Haven't looked at the source or the open issues, but I know that both support Node and browser environments. Both are MIT license. And in either case we'll only need a small subset of the supported functionality, I believe.

This stuff is not the 'core business' of ts-stream, and I don't want to blow up the whole library (including future maintenance burden) because of it. In that case, I'd rather stick to the simple proposal, above.

Yes, fair. Best thing to do I think is for me to create a PR proposal addressing this feature, and leave it to your judgment if the solution adds too much complexity.

poelstra commented 4 years ago

I looked at both, they seem close (especially VError), but indeed do more than we need. I also had another look at the existing BaseError, and I think it actually provides the basis we need: a reliably inheritance chain, and a 'guaranteed' stack property.

So armed with that, I suppose this is actually the only thing we really need:

export class WrappedError extends BaseError {
    public readonly cause: Error;

    constructor(name: string, message: string, cause: Error) {
        super(name, message);
        this.cause = cause;
        this.stack =
            this.stack + `\ncaused by: ` + (cause.stack ?? `    ${cause}`);
    }
}

export class UnhandledAborterError extends WrappedError {
    constructor(cause: Error) {
        super("UnhandledAborterError", "aborter callback failed", cause);
    }
}

Usage:

const cause = new TypeError("woopsie");
const wrapped = new UnhandledAborterError(cause);
console.log(wrapped.stack);

Output:

UnhandledAborterError: aborter callback failed
    at repl:1:5
    at Script.runInThisContext (vm.js:116:20)
    at REPLServer.defaultEval (repl.js:405:29)
    at bound (domain.js:419:14)
    at REPLServer.runBound [as eval] (domain.js:432:12)
    at REPLServer.onLine (repl.js:716:10)
    at REPLServer.emit (events.js:228:7)
    at REPLServer.EventEmitter.emit (domain.js:475:20)
    at REPLServer.Interface._onLine (readline.js:315:10)
    at REPLServer.Interface._line (readline.js:692:8)
caused by: TypeError: woopsie
    at repl:1:11
    at Script.runInThisContext (vm.js:116:20)
    at REPLServer.defaultEval (repl.js:405:29)
    at bound (domain.js:419:14)
    at REPLServer.runBound [as eval] (domain.js:432:12)
    at REPLServer.onLine (repl.js:716:10)
    at REPLServer.emit (events.js:228:7)
    at REPLServer.EventEmitter.emit (domain.js:475:20)
    at REPLServer.Interface._onLine (readline.js:315:10)
    at REPLServer.Interface._line (readline.js:692:8)

But I just whipped this up really quick, so perhaps this is a bit too simple still.

MattiasMartens commented 4 years ago

I haven't had a chance to take a close look at this yet, but I do want to flag one thing: when the environment supports it, I think we should defer evaluating the stack trace as long as possible (so implement a custom getter for WrappedError, as those libraries do).

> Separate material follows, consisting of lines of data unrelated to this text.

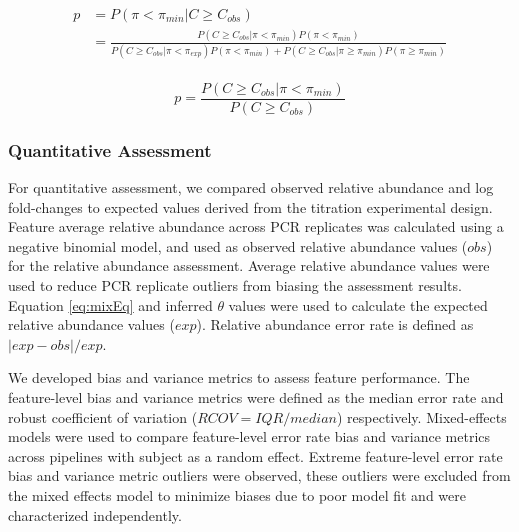 \documentclass{bmcart}
\begin{document}
\begin{equation}
  \begin{split}
    p & = P(\pi < \pi_{min} | C \geq C_{obs}) \\
      & = \frac{P(C \geq C_{obs}| \pi < \pi_{min})P(\pi < \pi_{min})}{P(C \geq C_{obs}| \pi < \pi_{exp})P(\pi < \pi_{min}) + P(C \geq C_{obs}| \pi \geq \pi_{min})P(\pi \geq \pi_{min})} \\
  \end{split}
  \label{eq:bht}
\end{equation}

\begin{equation}
    p = \frac{P(C \geq C_{obs}| \pi < \pi_{min})}{P(C \geq C_{obs})}
  \label{eq:bht2}
\end{equation}

\subsubsection*{Quantitative Assessment}

For quantitative assessment, we compared observed relative abundance and
log fold-changes to expected values derived from the titration
experimental design.\\
Feature average relative abundance across PCR replicates was calculated
using a negative binomial model, and used as observed relative abundance
values (\(obs\)) for the relative abundance assessment. Average relative
abundance values were used to reduce PCR replicate outliers from biasing
the assessment results. Equation \eqref{eq:mixEq} and inferred \(\theta\)
values were used to calculate the expected relative abundance values
(\(exp\)). Relative abundance error rate is defined as
\(|exp - obs|/exp\).

We developed bias and variance metrics to assess feature performance.
The feature-level bias and variance metrics were defined as the median
error rate and robust coefficient of variation (\(RCOV=IQR/median\))
respectively. Mixed-effects models were used to compare feature-level
error rate bias and variance metrics across pipelines with subject as a
random effect. Extreme feature-level error rate bias and variance metric
outliers were observed, these outliers were excluded from the mixed
effects model to minimize biases due to poor model fit and were
characterized independently.
\end{document}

I profiled these two statements:

("stack" in new Error("TEST"));

and

new Error("TEST").stack;

The first one is 30x faster because it does not trigger an evaluation of the stack. (As you know, in many cases the stack doesn't have to be evaluated at all.)

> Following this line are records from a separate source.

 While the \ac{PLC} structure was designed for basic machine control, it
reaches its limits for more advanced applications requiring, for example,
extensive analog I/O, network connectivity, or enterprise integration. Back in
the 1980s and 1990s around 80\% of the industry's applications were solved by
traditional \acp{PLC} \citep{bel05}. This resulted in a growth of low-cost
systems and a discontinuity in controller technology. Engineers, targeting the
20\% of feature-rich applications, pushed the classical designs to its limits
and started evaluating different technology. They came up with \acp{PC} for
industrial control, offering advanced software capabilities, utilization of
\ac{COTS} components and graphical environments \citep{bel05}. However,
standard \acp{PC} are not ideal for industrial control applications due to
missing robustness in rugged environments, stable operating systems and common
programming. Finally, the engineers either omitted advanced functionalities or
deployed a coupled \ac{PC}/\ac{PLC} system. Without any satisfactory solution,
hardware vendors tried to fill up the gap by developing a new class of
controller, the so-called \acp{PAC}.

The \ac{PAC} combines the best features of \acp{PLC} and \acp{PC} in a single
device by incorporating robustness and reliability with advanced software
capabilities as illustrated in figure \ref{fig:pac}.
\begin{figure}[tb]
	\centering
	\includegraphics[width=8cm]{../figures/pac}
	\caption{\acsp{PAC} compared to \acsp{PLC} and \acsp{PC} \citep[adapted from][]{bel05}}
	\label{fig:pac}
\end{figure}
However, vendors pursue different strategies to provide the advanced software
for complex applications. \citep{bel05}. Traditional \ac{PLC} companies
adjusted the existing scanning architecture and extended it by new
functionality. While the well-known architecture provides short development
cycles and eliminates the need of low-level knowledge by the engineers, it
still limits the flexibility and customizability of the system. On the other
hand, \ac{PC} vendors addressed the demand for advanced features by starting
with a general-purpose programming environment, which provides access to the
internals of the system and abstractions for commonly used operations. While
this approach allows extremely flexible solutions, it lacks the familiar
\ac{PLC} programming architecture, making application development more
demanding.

poelstra commented 4 years ago

Yeah, I know about that performance difference. As I mentioned, I made something similar before.

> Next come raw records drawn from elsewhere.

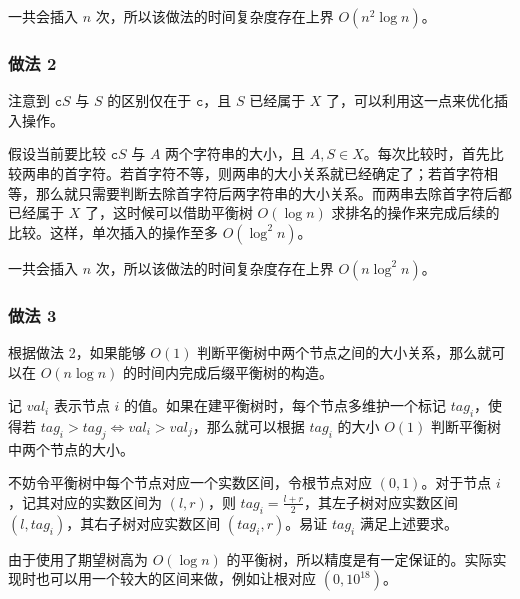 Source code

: \documentclass[]{article}
\begin{document}
一共会插入 \(n\) 次，所以该做法的时间复杂度存在上界 \(O(n^2 \log n)\)。

\hypertarget{ux505aux6cd5-2}{%
\subsubsection{做法 2}\label{ux505aux6cd5-2}}

注意到 \(\texttt{c}S\) 与 \(S\) 的区别仅在于 \(\texttt{c}\)，且 \(S\)
已经属于 \(X\) 了，可以利用这一点来优化插入操作。

假设当前要比较 \(\texttt{c}S\) 与 \(A\) 两个字符串的大小，且
\(A, S \in X\)。每次比较时，首先比较两串的首字符。若首字符不等，则两串的大小关系就已经确定了；若首字符相等，那么就只需要判断去除首字符后两字符串的大小关系。而两串去除首字符后都已经属于
\(X\) 了，这时候可以借助平衡树 \(O(\log n)\)
求排名的操作来完成后续的比较。这样，单次插入的操作至多 \(O(\log^2 n)\)。

一共会插入 \(n\) 次，所以该做法的时间复杂度存在上界 \(O(n \log^2 n)\)。

\hypertarget{ux505aux6cd5-3}{%
\subsubsection{做法 3}\label{ux505aux6cd5-3}}

根据做法 2，如果能够 \(O(1)\)
判断平衡树中两个节点之间的大小关系，那么就可以在 \(O(n \log n)\)
的时间内完成后缀平衡树的构造。

记 \(val_i\) 表示节点 \(i\)
的值。如果在建平衡树时，每个节点多维护一个标记 \(tag_i\)，使得若
\(tag_i > tag_j \iff val_i > val_j\)，那么就可以根据 \(tag_i\) 的大小
\(O(1)\) 判断平衡树中两个节点的大小。

不妨令平衡树中每个节点对应一个实数区间，令根节点对应
\((0, 1)\)。对于节点 \(i\)，记其对应的实数区间为 \((l, r)\)，则
\(tag_i = \frac{l + r}{2}\)，其左子树对应实数区间
\((l, tag_i)\)，其右子树对应实数区间 \((tag_i, r)\)。易证 \(tag_i\)
满足上述要求。

由于使用了期望树高为 \(O(\log n)\)
的平衡树，所以精度是有一定保证的。实际实现时也可以用一个较大的区间来做，例如让根对应
\((0, 10^{18})\)。
\end{document}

But it's exactly that property getter stuff for Error.stack that's making things tricky. For example, there's no way to 'forward' it to the original getter. There are probably other ways (such as creating another Error just to capture its stack later, instead of our own one), but all of that is probably going to be quite tricky to test across all browsers, including with different downlevel compilation options.

Also, I think the performance concern isn't really important here. We're not building a generic promise library, and we're also not using them for every single error that's passing through. I suppose that we'll only be using them for WriteAfterAbortError and UnhandledAbortError. Both of these will be (very) rare occurrences.

MattiasMartens commented 4 years ago

Yeah, I know about that performance difference.

Right, of course you would, having worked on an error library! Apologies Martin.

Makes sense. It's important to think about in cases where errors are thrown and caught in a tight loop, but this is not going to be one of those cases.